First off, you may be looking at this review and thinking, “Someone’s a little late.”
Yes, I am. Thank you for pointing that out. I’m sure you’ve never had a busy week either.
That said, despite the fact that you shouldn’t have pointed it out, it is true that Day of the Dead premiered last Friday and it was only today that I finally got around to watching it on the DVR. That wasn’t necessarily intentional on my part. I just haven’t had a chance to sit down and really watch it or any other shows until tonight. In fact, ever since I first saw the commercials for the show on SyFy, I’ve been looking forward to watching it. Even though it looked like yet another Walking Dead rip-off, the fact that it was on SyFy held some promise as SyFy’s shows usually move quickly and feature lots of carnage. If AMC always seems as if it’s trying too hard to turn its zombie franchise into a prestige factory, SyFy promises the opposite approach.
The show is named after George Romero’s Day of the Dead, which featured a group of survivors trying to ride out the zombie apocalypse in an underground bunker. While the first episode did feature zombies and an anti-fracking plotline that felt like it could have come from one of Romero’s later films, it otherwise didn’t have much in common with Romero’s classic shocker. The zombie apocalypse did start about halfway through the episode and apparently the show is going to focus on a group of people trying to survive the end of the world but, during the first episode, there was no bunker. There was no Dr. Logan. No one shouted “Choke on them” while his intestines were being devoured. There was, however, some underground scenes due to the whole fracing subplot and there is a sinister character named Rhodes so I imagine we’ll be heading for some sort of underground bunker soon. I guess we’ll find out over the course of the next few episodes.
After opening with an exciting flashforward the featured plenty of undead chaos, the first episode focused on election day in the town of Mawinhaken. Mayor Paula Bowman (Miranda Frigon) is concerned about getting reelected but the election is brought to halt when the dead suddenly rise up from their graves and start eating all of the voters. I got the feeling that we were meant to dislike Mayor Bowman because she’s an ambitious politician who has apparently put her career before her family but, as far as I’m concerned, Mayor Bowman was the best character on the show. No sooner have the dead arisen than she’s running around with a gun and blowing them away while saying stuff like, “Second amendment, motherfucker!” Hell yeah! Plus, she has a great name. Mayor Bowman has a nice ring to it….
(But if I was mayor, would I still have time to watch and review Lifetime films? That’s the question.)
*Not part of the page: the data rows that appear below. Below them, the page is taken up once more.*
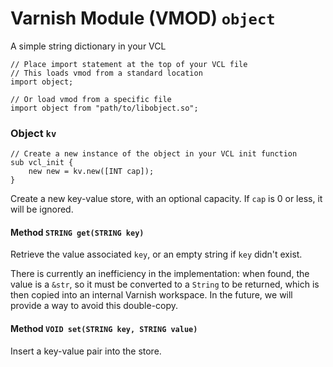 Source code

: <!--

   !!!!!!  WARNING: DO NOT EDIT THIS FILE!

   This file was generated from the Varnish VMOD source code.
   It will be automatically updated on each build.

-->
# Varnish Module (VMOD) `object`

A simple string dictionary in your VCL

```vcl
// Place import statement at the top of your VCL file
// This loads vmod from a standard location
import object;

// Or load vmod from a specific file
import object from "path/to/libobject.so";
```

### Object `kv`

```vcl
// Create a new instance of the object in your VCL init function
sub vcl_init {
    new new = kv.new([INT cap]);
}
```

Create a new key-value store, with an optional capacity.
If `cap` is 0 or less, it will be ignored.

#### Method `STRING get(STRING key)`

Retrieve the value associated `key`, or an empty string if `key` didn't exist.

There is currently an inefficiency in the implementation: when found, the value
is a `&str`, so it must be converted to a `String` to be returned, which is then
copied into an internal Varnish workspace. In the future, we will provide a way
to avoid this double-copy.

#### Method `VOID set(STRING key, STRING value)`

Insert a key-value pair into the store.
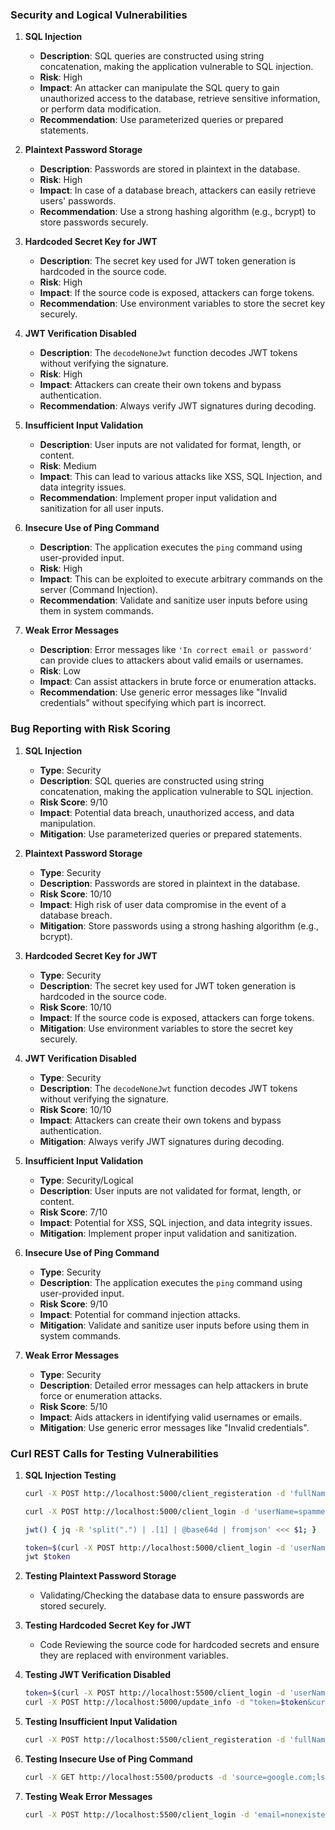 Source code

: ### Security and Logical Vulnerabilities

1. **SQL Injection**
   - **Description**: SQL queries are constructed using string concatenation, making the application vulnerable to SQL injection.
   - **Risk**: High
   - **Impact**: An attacker can manipulate the SQL query to gain unauthorized access to the database, retrieve sensitive information, or perform data modification.
   - **Recommendation**: Use parameterized queries or prepared statements.

2. **Plaintext Password Storage**
   - **Description**: Passwords are stored in plaintext in the database.
   - **Risk**: High
   - **Impact**: In case of a database breach, attackers can easily retrieve users' passwords.
   - **Recommendation**: Use a strong hashing algorithm (e.g., bcrypt) to store passwords securely.

3. **Hardcoded Secret Key for JWT**
   - **Description**: The secret key used for JWT token generation is hardcoded in the source code.
   - **Risk**: High
   - **Impact**: If the source code is exposed, attackers can forge tokens.
   - **Recommendation**: Use environment variables to store the secret key securely.

4. **JWT Verification Disabled**
   - **Description**: The `decodeNoneJwt` function decodes JWT tokens without verifying the signature.
   - **Risk**: High
   - **Impact**: Attackers can create their own tokens and bypass authentication.
   - **Recommendation**: Always verify JWT signatures during decoding.

5. **Insufficient Input Validation**
   - **Description**: User inputs are not validated for format, length, or content.
   - **Risk**: Medium
   - **Impact**: This can lead to various attacks like XSS, SQL Injection, and data integrity issues.
   - **Recommendation**: Implement proper input validation and sanitization for all user inputs.

6. **Insecure Use of Ping Command**
   - **Description**: The application executes the `ping` command using user-provided input.
   - **Risk**: High
   - **Impact**: This can be exploited to execute arbitrary commands on the server (Command Injection).
   - **Recommendation**: Validate and sanitize user inputs before using them in system commands.

7. **Weak Error Messages**
   - **Description**: Error messages like `'In correct email or password'` can provide clues to attackers about valid emails or usernames.
   - **Risk**: Low
   - **Impact**: Can assist attackers in brute force or enumeration attacks.
   - **Recommendation**: Use generic error messages like "Invalid credentials" without specifying which part is incorrect.

### Bug Reporting with Risk Scoring

1. **SQL Injection**
   - **Type**: Security
   - **Description**: SQL queries are constructed using string concatenation, making the application vulnerable to SQL injection.
   - **Risk Score**: 9/10
   - **Impact**: Potential data breach, unauthorized access, and data manipulation.
   - **Mitigation**: Use parameterized queries or prepared statements.

2. **Plaintext Password Storage**
   - **Type**: Security
   - **Description**: Passwords are stored in plaintext in the database.
   - **Risk Score**: 10/10
   - **Impact**: High risk of user data compromise in the event of a database breach.
   - **Mitigation**: Store passwords using a strong hashing algorithm (e.g., bcrypt).

3. **Hardcoded Secret Key for JWT**
   - **Type**: Security
   - **Description**: The secret key used for JWT token generation is hardcoded in the source code.
   - **Risk Score**: 10/10
   - **Impact**: If the source code is exposed, attackers can forge tokens.
   - **Mitigation**: Use environment variables to store the secret key securely.

4. **JWT Verification Disabled**
   - **Type**: Security
   - **Description**: The `decodeNoneJwt` function decodes JWT tokens without verifying the signature.
   - **Risk Score**: 10/10
   - **Impact**: Attackers can create their own tokens and bypass authentication.
   - **Mitigation**: Always verify JWT signatures during decoding.

5. **Insufficient Input Validation**
   - **Type**: Security/Logical
   - **Description**: User inputs are not validated for format, length, or content.
   - **Risk Score**: 7/10
   - **Impact**: Potential for XSS, SQL injection, and data integrity issues.
   - **Mitigation**: Implement proper input validation and sanitization.

6. **Insecure Use of Ping Command**
   - **Type**: Security
   - **Description**: The application executes the `ping` command using user-provided input.
   - **Risk Score**: 9/10
   - **Impact**: Potential for command injection attacks.
   - **Mitigation**: Validate and sanitize user inputs before using them in system commands.

7. **Weak Error Messages**
   - **Type**: Security
   - **Description**: Detailed error messages can help attackers in brute force or enumeration attacks.
   - **Risk Score**: 5/10
   - **Impact**: Aids attackers in identifying valid usernames or emails.
   - **Mitigation**: Use generic error messages like "Invalid credentials".

### Curl REST Calls for Testing Vulnerabilities

1. **SQL Injection Testing**
   ```bash
   curl -X POST http://localhost:5000/client_registeration -d 'fullName=John Doe&userName=johndoe&email=test@maildrop.cc" OR "1"="1&password=password&phone=1234567890'

   curl -X POST http://localhost:5000/client_login -d 'userName=spammer&email=spam@email.com"OR 1=1;--&password=pwd'

   jwt() { jq -R 'split(".") | .[1] | @base64d | fromjson' <<< $1; }

   token=$(curl -X POST http://localhost:5000/client_login -d 'userName=spammer&email=spam@email.com" union select password || ":" || email from users;--&password=pwd' | jq -j '.token')
   jwt $token
   ```

2. **Testing Plaintext Password Storage**
   - Validating/Checking the database data to ensure passwords are stored securely.

3. **Testing Hardcoded Secret Key for JWT**
   - Code Reviewing the source code for hardcoded secrets and ensure they are replaced with environment variables.

4. **Testing JWT Verification Disabled**
   ```bash
   token=$(curl -X POST http://localhost:5500/client_login -d 'userName=notestuser&email=test@example.com&password=test' | jq -r '.token')
   curl -X POST http://localhost:5000/update_info -d "token=$token&currentPassword=test&newPassword=newpass"
   ```

5. **Testing Insufficient Input Validation**
   ```bash
   curl -X POST http://localhost:5500/client_registeration -d 'fullName=<script>alert("XSS")</script>&userName=testuser&email=test@example.com&password=test&phone=1234567890'
   ```

6. **Testing Insecure Use of Ping Command**
   ```bash
   curl -X GET http://localhost:5500/products -d 'source=google.com;ls'
   ```

7. **Testing Weak Error Messages**
   ```bash
   curl -X POST http://localhost:5500/client_login -d 'email=nonexistent@example.com&password=wrongpassword'
   ``` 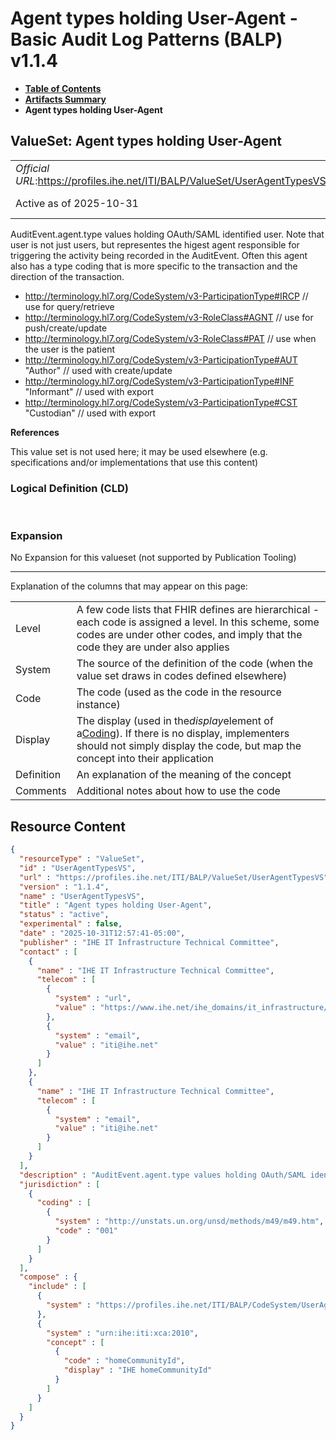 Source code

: # Agent types holding User-Agent - Basic Audit Log Patterns (BALP) v1.1.4

* [**Table of Contents**](toc.md)
* [**Artifacts Summary**](artifacts.md)
* **Agent types holding User-Agent**

## ValueSet: Agent types holding User-Agent 

| | |
| :--- | :--- |
| *Official URL*:https://profiles.ihe.net/ITI/BALP/ValueSet/UserAgentTypesVS | *Version*:1.1.4 |
| Active as of 2025-10-31 | *Computable Name*:UserAgentTypesVS |

 
AuditEvent.agent.type values holding OAuth/SAML identified user. Note that user is not just users, but representes the higest agent responsible for triggering the activity being recorded in the AuditEvent. 
Often this agent also has a type coding that is more specific to the transaction and the direction of the transaction. 
* http://terminology.hl7.org/CodeSystem/v3-ParticipationType#IRCP // use for query/retrieve
* http://terminology.hl7.org/CodeSystem/v3-RoleClass#AGNT // use for push/create/update
* http://terminology.hl7.org/CodeSystem/v3-RoleClass#PAT // use when the user is the patient
* http://terminology.hl7.org/CodeSystem/v3-ParticipationType#AUT "Author" // used with create/update
* http://terminology.hl7.org/CodeSystem/v3-ParticipationType#INF "Informant" // used with export
* http://terminology.hl7.org/CodeSystem/v3-ParticipationType#CST "Custodian" // used with export
 

 **References** 

This value set is not used here; it may be used elsewhere (e.g. specifications and/or implementations that use this content)

### Logical Definition (CLD)

 

### Expansion

No Expansion for this valueset (not supported by Publication Tooling)

-------

 Explanation of the columns that may appear on this page: 

| | |
| :--- | :--- |
| Level | A few code lists that FHIR defines are hierarchical - each code is assigned a level. In this scheme, some codes are under other codes, and imply that the code they are under also applies |
| System | The source of the definition of the code (when the value set draws in codes defined elsewhere) |
| Code | The code (used as the code in the resource instance) |
| Display | The display (used in the*display*element of a[Coding](http://hl7.org/fhir/R4/datatypes.html#Coding)). If there is no display, implementers should not simply display the code, but map the concept into their application |
| Definition | An explanation of the meaning of the concept |
| Comments | Additional notes about how to use the code |



## Resource Content

```json
{
  "resourceType" : "ValueSet",
  "id" : "UserAgentTypesVS",
  "url" : "https://profiles.ihe.net/ITI/BALP/ValueSet/UserAgentTypesVS",
  "version" : "1.1.4",
  "name" : "UserAgentTypesVS",
  "title" : "Agent types holding User-Agent",
  "status" : "active",
  "experimental" : false,
  "date" : "2025-10-31T12:57:41-05:00",
  "publisher" : "IHE IT Infrastructure Technical Committee",
  "contact" : [
    {
      "name" : "IHE IT Infrastructure Technical Committee",
      "telecom" : [
        {
          "system" : "url",
          "value" : "https://www.ihe.net/ihe_domains/it_infrastructure/"
        },
        {
          "system" : "email",
          "value" : "iti@ihe.net"
        }
      ]
    },
    {
      "name" : "IHE IT Infrastructure Technical Committee",
      "telecom" : [
        {
          "system" : "email",
          "value" : "iti@ihe.net"
        }
      ]
    }
  ],
  "description" : "AuditEvent.agent.type values holding OAuth/SAML identified user. Note that user is not just users, but representes the higest agent responsible for triggering the activity being recorded in the AuditEvent.\n\nOften this agent also has a type coding that is more specific to the transaction and the direction of the transaction.\n- http://terminology.hl7.org/CodeSystem/v3-ParticipationType#IRCP // use for query/retrieve\n- http://terminology.hl7.org/CodeSystem/v3-RoleClass#AGNT // use for push/create/update\n- http://terminology.hl7.org/CodeSystem/v3-RoleClass#PAT  // use when the user is the patient\n- http://terminology.hl7.org/CodeSystem/v3-ParticipationType#AUT \"Author\" // used with create/update\n- http://terminology.hl7.org/CodeSystem/v3-ParticipationType#INF \"Informant\" // used with export\n- http://terminology.hl7.org/CodeSystem/v3-ParticipationType#CST \"Custodian\" // used with export",
  "jurisdiction" : [
    {
      "coding" : [
        {
          "system" : "http://unstats.un.org/unsd/methods/m49/m49.htm",
          "code" : "001"
        }
      ]
    }
  ],
  "compose" : {
    "include" : [
      {
        "system" : "https://profiles.ihe.net/ITI/BALP/CodeSystem/UserAgentTypes"
      },
      {
        "system" : "urn:ihe:iti:xca:2010",
        "concept" : [
          {
            "code" : "homeCommunityId",
            "display" : "IHE homeCommunityId"
          }
        ]
      }
    ]
  }
}

```
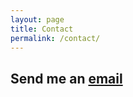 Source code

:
```yaml
---
layout: page
title: Contact
permalink: /contact/
---
```


## Send me an [email][rn9contact]

[rn9contact]:http://rocketnumber9.org/contact/
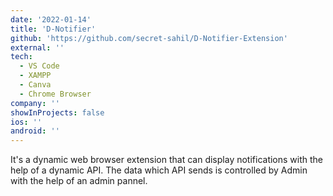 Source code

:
 ```yaml
---
date: '2022-01-14'
title: 'D-Notifier'
github: 'https://github.com/secret-sahil/D-Notifier-Extension'
external: ''
tech:
  - VS Code
  - XAMPP
  - Canva
  - Chrome Browser
company: ''
showInProjects: false
ios: ''
android: ''
---
```


It's a dynamic web browser extension that can display notifications with the help of a dynamic API. The data which API sends is controlled by Admin with the help of an admin pannel. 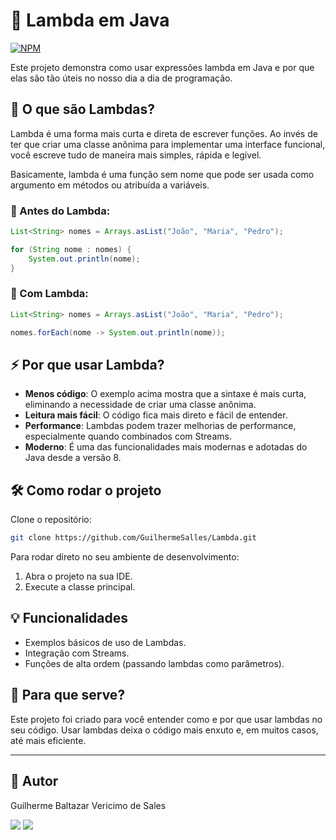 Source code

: 
# 🧠 Lambda em Java
[![NPM](https://img.shields.io/npm/l/react)](https://github.com/GuilhermeSalles/Lambda/blob/master/LICENSE) 

Este projeto demonstra como usar expressões lambda em Java e por que elas são tão úteis no nosso dia a dia de programação.

## 🤔 O que são Lambdas?
Lambda é uma forma mais curta e direta de escrever funções. Ao invés de ter que criar uma classe anônima para implementar uma interface funcional, você escreve tudo de maneira mais simples, rápida e legível.

Basicamente, lambda é uma função sem nome que pode ser usada como argumento em métodos ou atribuída a variáveis.

### 📝 Antes do Lambda:
```java
List<String> nomes = Arrays.asList("João", "Maria", "Pedro");

for (String nome : nomes) {
    System.out.println(nome);
}
```

### 🚀 Com Lambda:
```java
List<String> nomes = Arrays.asList("João", "Maria", "Pedro");

nomes.forEach(nome -> System.out.println(nome));
```

## ⚡ Por que usar Lambda?
- **Menos código**: O exemplo acima mostra que a sintaxe é mais curta, eliminando a necessidade de criar uma classe anônima.
- **Leitura mais fácil**: O código fica mais direto e fácil de entender.
- **Performance**: Lambdas podem trazer melhorias de performance, especialmente quando combinados com Streams.
- **Moderno**: É uma das funcionalidades mais modernas e adotadas do Java desde a versão 8.

## 🛠️ Como rodar o projeto

Clone o repositório:
```bash
git clone https://github.com/GuilhermeSalles/Lambda.git
```

Para rodar direto no seu ambiente de desenvolvimento:
1. Abra o projeto na sua IDE.
2. Execute a classe principal.

## 💡 Funcionalidades
- Exemplos básicos de uso de Lambdas.
- Integração com Streams.
- Funções de alta ordem (passando lambdas como parâmetros).

## 🎯 Para que serve?
Este projeto foi criado para você entender como e por que usar lambdas no seu código. Usar lambdas deixa o código mais enxuto e, em muitos casos, até mais eficiente.

---

## 📖 Autor

Guilherme Baltazar Vericimo de Sales

<a href="https://www.linkedin.com/in/guilhermebaltazar-v/" target="_blank"><img src="https://img.shields.io/badge/-LinkedIn-%230077B5?style=for-the-badge&logo=linkedin&logoColor=white" target="_blank"></a> 
<a href="https://instagram.com/yguilhermeb" target="_blank"><img src="https://img.shields.io/badge/-Instagram-%23E4405F?style=for-the-badge&logo=instagram&logoColor=white" target="_blank"></a>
As for the rest of the characters …. well, there’s a lot of them. Hopefully, a few of them will get eaten during the next episode because, otherwise, it’s going to be a struggle to keep everyone straight. I did like Keenan Tracy, who played Cam McDermott, the son of a police detective who mows lawns to bring in extra money. The scene where he mowed over the dead as they rose from their graves was a highlight of the episode. Otherwise, the characters felt a bit interchangeable. The only woman working on the fracking crew is former special forces. The mortuary assistant is sarcastic. There’s two bullies who like to give Cam a hard time. They all made just enough of an impression that I can remember that they’re on the show but I’d by lying if I said any of them jumped out at me the way that Mayor Bowman and Lawnmower Cam did.
Anyway, it was a good enough first episode. The action moved quickly and the zombies were gruesome without being quite as icky as the decaying corpses that pop up on The Walking Dead. So far, the Day of the Dead zombies appear to move faster than the Walking Dead zombies and that’s definitely an improvement. It’s probably debatable whether or not, at this point, there’s anything new that can be done with whole zombie apocalypse thing but I’ll definitely give Day of the Dead a chance to show me what it has in mind.